The protein VAR2CSA allows infected erythrocytes to accumulate within the placenta, inducing pathology and poor birth outcomes. Multiple exposures to placental malaria (PM) induce partial immunity against VAR2CSA, making it a promising vaccine candidate. However, the extent to which VAR2CSA genetic diversity contributes to immune evasion and virulence remains poorly understood. The deep sequencing of the DBL3X domain in placental blood from forty-nine primigravid and multigravid women living in malaria-endemic western Kenya revealed numerous unique sequences within individuals in association with chronic PM but not gravidity. Additional analysis unveiled four distinct sequence types that were variably present in mixed proportions amongst the study population. An analysis of the abundance of each of these sequence types revealed that one was inversely related to infant gestational age, another was inversely related to placental parasitemia, and a third was associated with chronic PM. The categorization of women according to the type to which their dominant sequence belonged resulted in the segregation of types as a function of gravidity: two types predominated in multigravidae whereas the other two predominated in primigravidae. The univariate logistic regression analysis of sequence type dominance further revealed that gravidity, maternal age, placental parasitemia, and hemozoin burden (within maternal leukocytes), reported a lack of antimalarial drug use, and infant gestational age and birth weight influenced the odds of membership in one or more of these sequence predominance groups. Cumulatively, these results show that unique sequences differentially appear in women with different PM exposure histories and segregate to types independently associated with maternal factors, infection parameters, and birth outcomes. The association of some sequence types with indicators of pathogenesis should motivate vaccine efforts to further identify and target VAR2CSA epitopes associated with maternal morbidity and poor birth outcomes.

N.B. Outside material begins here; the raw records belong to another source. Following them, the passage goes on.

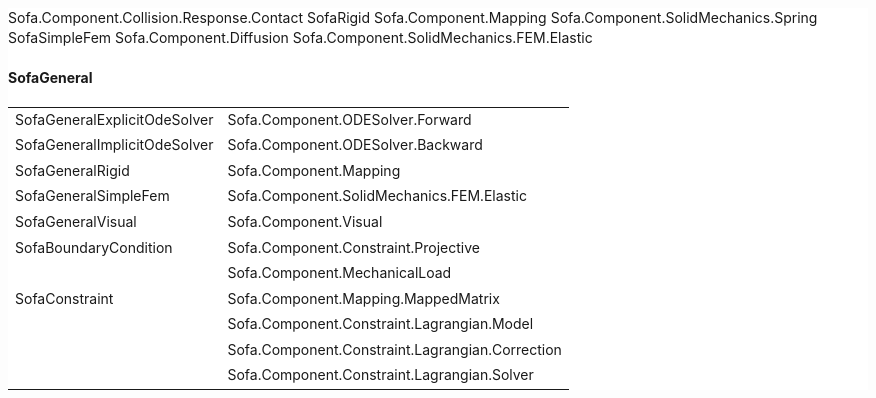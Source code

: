   <tr>
    <td>Sofa.Component.Collision.Response.Contact</td>
  </tr>
  <tr>
    <td rowspan="2">SofaRigid</td>
    <td>Sofa.Component.Mapping</td>
  </tr>
  <tr>
    <td>Sofa.Component.SolidMechanics.Spring</td>
  </tr>
  <tr>
    <td rowspan="2">SofaSimpleFem</td>
    <td>Sofa.Component.Diffusion</td>
  </tr>
  <tr>
    <td>Sofa.Component.SolidMechanics.FEM.Elastic</td>
  </tr>
</tbody>
</table>


#### SofaGeneral

<table>
<tbody>
  <tr>
    <td>SofaGeneralExplicitOdeSolver</td>
    <td>Sofa.Component.ODESolver.Forward</td>
  </tr>
  <tr>
    <td>SofaGeneralImplicitOdeSolver</td>
    <td>Sofa.Component.ODESolver.Backward</td>
  </tr>
  <tr>
    <td>SofaGeneralRigid</td>
    <td>Sofa.Component.Mapping</td>
  </tr>
  <tr>
    <td>SofaGeneralSimpleFem</td>
    <td>Sofa.Component.SolidMechanics.FEM.Elastic</td>
  </tr>
  <tr>
    <td>SofaGeneralVisual</td>
    <td>Sofa.Component.Visual</td>
  </tr>
  <tr>
    <td rowspan="2">SofaBoundaryCondition</td>
    <td>Sofa.Component.Constraint.Projective</td>
  </tr>
  <tr>
    <td>Sofa.Component.MechanicalLoad</td>
  </tr>
  <tr>
    <td rowspan="8">SofaConstraint</td>
    <td>Sofa.Component.Mapping.MappedMatrix</td>
  </tr>
  <tr>
    <td>Sofa.Component.Constraint.Lagrangian.Model</td>
  </tr>
  <tr>
    <td>Sofa.Component.Constraint.Lagrangian.Correction</td>
  </tr>
  <tr>
    <td>Sofa.Component.Constraint.Lagrangian.Solver</td>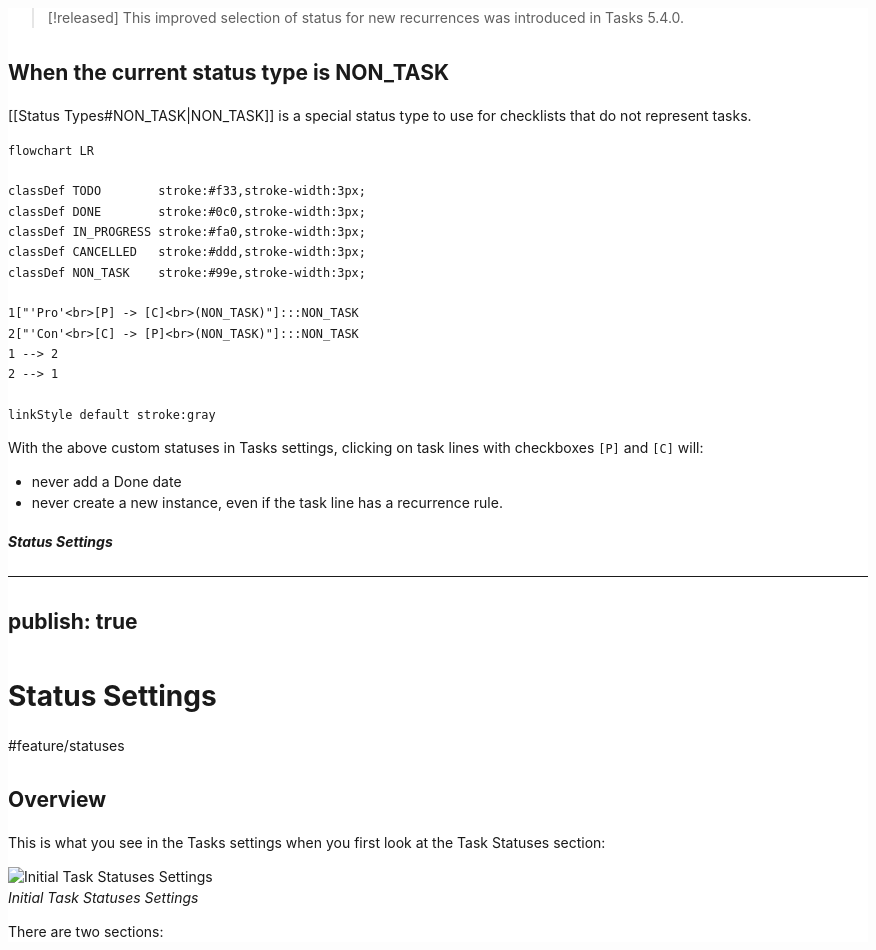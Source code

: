 > [!released]
> This improved selection of status for new recurrences was introduced in Tasks 5.4.0.

## When the current status type is NON_TASK

[[Status Types#NON_TASK|NON_TASK]] is a special status type to use for checklists that do not represent tasks.


```mermaid
flowchart LR

classDef TODO        stroke:#f33,stroke-width:3px;
classDef DONE        stroke:#0c0,stroke-width:3px;
classDef IN_PROGRESS stroke:#fa0,stroke-width:3px;
classDef CANCELLED   stroke:#ddd,stroke-width:3px;
classDef NON_TASK    stroke:#99e,stroke-width:3px;

1["'Pro'<br>[P] -> [C]<br>(NON_TASK)"]:::NON_TASK
2["'Con'<br>[C] -> [P]<br>(NON_TASK)"]:::NON_TASK
1 --> 2
2 --> 1

linkStyle default stroke:gray
```


With the above custom statuses in Tasks settings, clicking on task lines with checkboxes `[P]` and `[C]` will:

- never add a Done date
- never create a new instance, even if the task line has a recurrence rule.


##### Status Settings


---
publish: true
---

# Status Settings

<span class="related-pages">#feature/statuses</span>

## Overview

This is what you see in the Tasks settings when you first look at the Task Statuses section:

![Initial Task Statuses Settings](../../images/settings-statuses-initial.png)<br>
*Initial Task Statuses Settings*

There are two sections:


[^task-x-version]: 'Tasks SQL Powered' as of [revision 2c0b659](https://github.com/sytone/obsidian-tasks-x/tree/2c0b659457cc80806ff18585c955496c76861b87) on 2 August 2022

VAR2CSA蛋白可使受感染的红细胞在胎盘内聚集,引发病变并导致不良分娩结局。多次接触胎盘疟疾(PM)可诱导机体产生针对VAR2CSA的部分免疫力,使其成为一种很有前景的疫苗候选物。然而,VAR2CSA基因多样性在免疫逃逸和毒力方面所起的作用仍知之甚少。对生活在肯尼亚西部疟疾流行地区的49名初产妇和经产妇胎盘血中的DBL3X结构域进行深度测序后发现,个体中存在许多独特序列,这些序列与慢性PM有关,但与妊娠次数无关。进一步分析发现了四种不同的序列类型,它们在研究人群中以不同比例混合存在。对这些序列类型各自丰度的分析表明,一种与婴儿孕周呈负相关,另一种与胎盘寄生虫血症呈负相关,第三种与慢性PM有关。根据女性优势序列所属类型进行分类,结果发现不同类型的分布与妊娠次数有关:两种类型在经产妇中占主导,而另外两种在初产妇中占主导。序列类型优势的单因素逻辑回归分析进一步显示,妊娠次数、产妇年龄、胎盘寄生虫血症、(母体白细胞内的)疟色素负荷、报告的抗疟药物使用情况,以及婴儿孕周和出生体重,都会影响个体属于这些序列优势组中一个或多个组的几率。总体而言,这些结果表明,独特序列在有不同PM暴露史的女性中差异出现,并独立分离为与母体因素、感染参数和分娩结局相关的类型。某些序列类型与发病机制指标之间的关联,应促使疫苗研发工作进一步识别并靶向与母体发病和不良分娩结局相关的VAR2CSA表位。